Prime Minister Imran Khan will travel to Washington to meet US President Donald Trump on July 22, the Pakistani foreign ministry said yesterday, a rare visit between leaders of the sometimes prickly allies.
Foreign Office spokesperson Dr Mohamed Faisal said the prime minister is visiting Washington at the invitation of the US president.
He said at a weekly briefing that the agenda of the meeting is being developed through diplomatic channels, adding: “The focus will be to refresh the bilateral relationship”.
The visit would be Khan’s first to the US since coming to power last year.
Faisal gave no details.
The announcement comes as the US is seeking Pakistan’s help in finding a way out of neighbouring Afghanistan, where American forces are now in their 18th year of war.

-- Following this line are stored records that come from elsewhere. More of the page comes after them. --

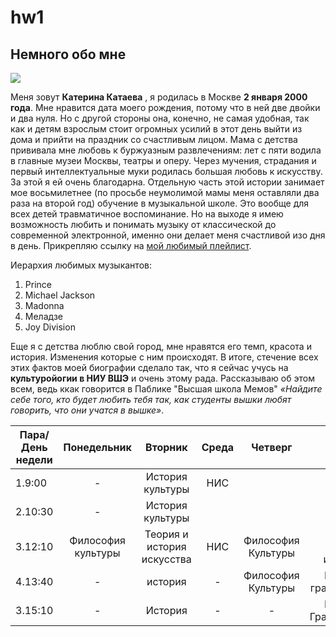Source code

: # hw1
## Немного обо мне
![](https://pp.userapi.com/c627420/v627420859/3ffc0/88VVVdbvqMo.jpg)


Меня зовут 
**Катерина Катаева**
, я родилась в Москве 
**2 января 2000 года**. Мне нравится дата моего рождения, потому что в ней две двойки и два нуля. Но с другой стороны  она, конечно, не самая удобная, так как и детям  взрослым стоит огромных усилий в этот день выйти из дома и прийти на праздник со счастливым лицом. Мама с детства прививала мне любовь к буржуазным развлечениям:  лет с пяти водила в главные музеи Москвы, театры и оперу. Через мучения, страдания и первый интеллектуальные муки родилась большая  любовь к искусству. За этой я ей очень благодарна. Отдельную часть этой истории занимает мое восьмилетнее (по просьбе неумолимой мамы меня оставляли два раза на второй год) обучение в музыкальной школе. Это вообще для всех детей травматичное воспоминание. Но на выходе я имею  возможность любить и понимать музыку от классической до современной электронной, именно они делает меня счастливой изо дня в день. Прикрепляю ссылку на 
[мой любимый плейлист](https://itunes.apple.com/ru/playlist/june/pl.e0c079d2fcfa4d15b2cbae30d9ac1438 "Музычка").

Иерархия любимых музыкантов: 
1. Prince
2. Michael Jackson
3. Madonna
4. Меладзе
1. Joy Division

Еще я с детства люблю свой город, мне нравятся его темп, красота и история. Изменения которые с ним происходят. В итоге, стечение всех этих фактов моей биографии сделало так, что я сейчас учусь на  
**культуройогии в НИУ ВШЭ** и очень этому рада. Рассказываю об этом всем, ведь ккак говорится в Паблике "Высшая школа Мемов" 
*«Найдите себе того, кто будет любить тебя так, как студенты вышки любят говорить, что они учатся в вышке»*.

Пара/День недели|Понедельник|Вторник|Среда|Четверг|Пятница
---|:---:|:---:|:---:|:---:|---:
1.9:00|- |История культуры|НИС|
2.10:30|-|История культуры|
3.12:10|Философия культуры|Теория и история искусства|НИС|Философия Культуры|Теория и история искусства
4.13:40|-|история|-|Философия Культуры|Цифровая грамотность
3.15:10|-|История|-|-|Цифровая Грамотность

Ostensibly allies, the US and Pakistan relationship has always been bumpy, and Trump has angered Pakistani officials in the past with his aggressive language.
The White House believes that the Pakistani military establishment has long helped fund and arm the Taliban, both for ideological reasons and to counter rising Indian influence in Afghanistan.
Pakistan denies the claims and points out that it has paid the price for its alliance with the US in the so-called “war on terror”, with thousands of its citizens killed in its long struggle with militancy.
Pakistan has given Washington “nothing but lies & deceit, thinking of our leaders as fools”, Trump wrote on Twitter at the start of 2018. “They give safe haven to the terrorists we hunt in Afghanistan, with little help. No more!”
However, Trump is also eager to end the war in Afghanistan, and Washington has long seen Pakistan as key towards that outcome.
The US has been holding talks with the Taliban since September last year in hopes of striking a deal, with the seventh round of negotiations currently taking place in Qatar.
Khan, for his part, has repeatedly blamed Pakistan’s participation in the “war on terror” for the surge in militant violence at home over the last decade, and has vowed to rebalance Islamabad’s relationship with Washington.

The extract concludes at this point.